Since Marcos is into it, he might as well order a thorough investigation and raids of rice traders’ bodegas too.

The ₱1 billion worth of rice unloaded from 20 vessels in the port of Iloilo is just the tip of the iceberg. Through the years we heard of smuggled rice-loaded ship-side on the high seas. Let’s put to task our Philippine Coast Guard by moving some assets from WPS down to the porous south of Palawan and the Sulu seas.

Smuggling and large-scale importation of agricultural products are proverbial nooses in the neck of local producers. There appears to be a mafia controlling rice and sugar supplies in the country, I’m beginning to suspect they too are manipulating the supply and prices of fertilizers.

PBBM should take the bull by the horn and fight these diabolical cartels that imperil the agriculture industry and our poor farmers.

It is frustratingly to see the once vibrant North Cotabato Sugar Industry, Inc. and Davao Sugar Central Company now stagnating. I asked a sugar planter of DASUCECO why there seemed to be too few cane fields now. His response: “The cost of production on account of extremely expensive fertilizers had discouraged farmers from planting sugar cane.”

Is there a grand conspiracy among sugar and rice traders and hooded officials in the Department of Agriculture that control the prices of agricultural inputs to diminish productivity and then later go on an importation spree? Just asking.

President Marcos must continue his crusade with firm resolve. Where are we now in his plan to import fertilizer on a government-to-government basis? As I write this, I read somewhere that 500,000 metric tons of fertilizers from China and Malaysia are finally arriving.

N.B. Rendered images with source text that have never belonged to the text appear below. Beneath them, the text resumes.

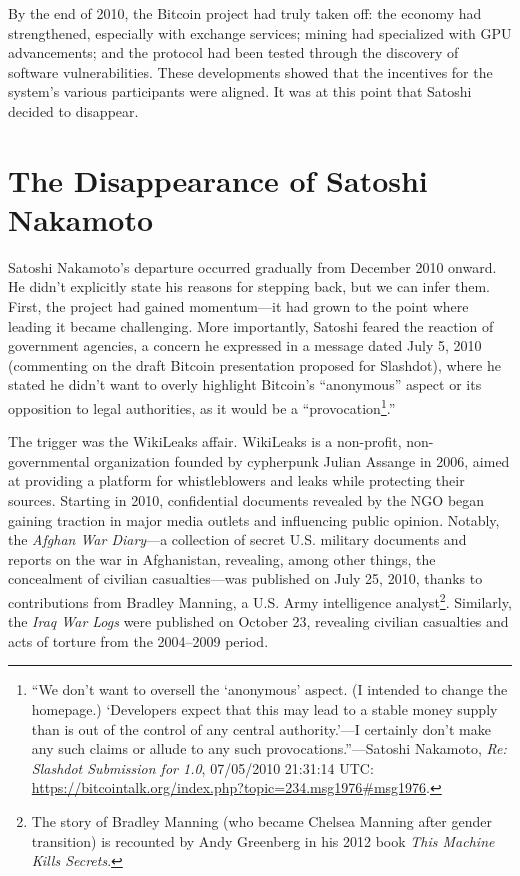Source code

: \documentclass[
  a5paper,
  smalldemyvopaper,10pt,twoside,onecolumn,openright,extrafontsizes,hidelinks]{memoir}
\begin{document}
By the end of 2010, the Bitcoin project had truly taken off: the economy
had strengthened, especially with exchange services; mining had
specialized with GPU advancements; and the protocol had been tested
through the discovery of software vulnerabilities. These developments
showed that the incentives for the system's various participants were
aligned. It was at this point that Satoshi decided to disappear.

\section*{The Disappearance of Satoshi
Nakamoto}\label{la-disparition-de-satoshi-nakamoto}


Satoshi Nakamoto's departure occurred gradually from December 2010
onward. He didn't explicitly state his reasons for stepping back, but we
can infer them. First, the project had gained momentum---it had grown to
the point where leading it became challenging. More importantly, Satoshi
feared the reaction of government agencies, a concern he expressed in a
message dated July 5, 2010 (commenting on the draft Bitcoin presentation
proposed for Slashdot), where he stated he didn't want to overly
highlight Bitcoin's ``anonymous'' aspect or its opposition to legal
authorities, as it would be a ``provocation\footnote{``We don't want to
  oversell the `anonymous' aspect. (I intended to change the homepage.)
  `Developers expect that this may lead to a stable money supply than is
  out of the control of any central authority.'---I certainly don't make
  any such claims or allude to any such provocations.''---Satoshi
  Nakamoto, \emph{Re: Slashdot Submission for 1.0}, 07/05/2010 21:31:14
  UTC:
  \url{https://bitcointalk.org/index.php?topic=234.msg1976\#msg1976}.}.''

The trigger was the WikiLeaks affair. WikiLeaks is a non-profit,
non-governmental organization founded by cypherpunk Julian Assange in
2006, aimed at providing a platform for whistleblowers and leaks while
protecting their sources. Starting in 2010, confidential documents
revealed by the NGO began gaining traction in major media outlets and
influencing public opinion. Notably, the \emph{Afghan War Diary}---a
collection of secret U.S. military documents and reports on the war in
Afghanistan, revealing, among other things, the concealment of civilian
casualties---was published on July 25, 2010, thanks to contributions
from Bradley Manning, a U.S. Army intelligence analyst\footnote{The
  story of Bradley Manning (who became Chelsea Manning after gender
  transition) is recounted by Andy Greenberg in his 2012 book \emph{This
  Machine Kills Secrets}.}. Similarly, the \emph{Iraq War Logs} were
published on October 23, revealing civilian casualties and acts of
torture from the 2004--2009 period.
\end{document}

This, according to DA Undersecretary Domingo Panganiban. The next planting season is about to begin. Hope these will be dispersed quickly through the DA municipal agriculturists with NFA assisting.

Next, who is in charge of reviving the National Food Authority and Food Terminal Inc.? Farmers need the post-harvest facilities of NFA as well as its buying stations while consumers hope FTI intervenes to bring down prices of essential food items to affordable levels.

Panganiban was hands-on in increasing the productivity of rice and corn during Marcos Sr.’s years. It was also that era when the National Grains Authority, the precursor of NFA, was set up essentially to buy the fresh palay harvests of farmers at a just and fair price. He can pass on his knowledge and discipline to the new recruits at the DA to fast-track the revival of the true NFA and the resuscitation of the FTI. I said “true” because NFA was caponized by the Aquino administration along with FTI.

No problems and challenges are big enough for a determined President. Some traditional political oppositions are not used to seeing actions and solutions to problems they want Marcos Jr. out of agriculture. That’s how the yellow brand of leaders love the farmers.

Tama na, sobra na! Your time of complacency and ineptness is over.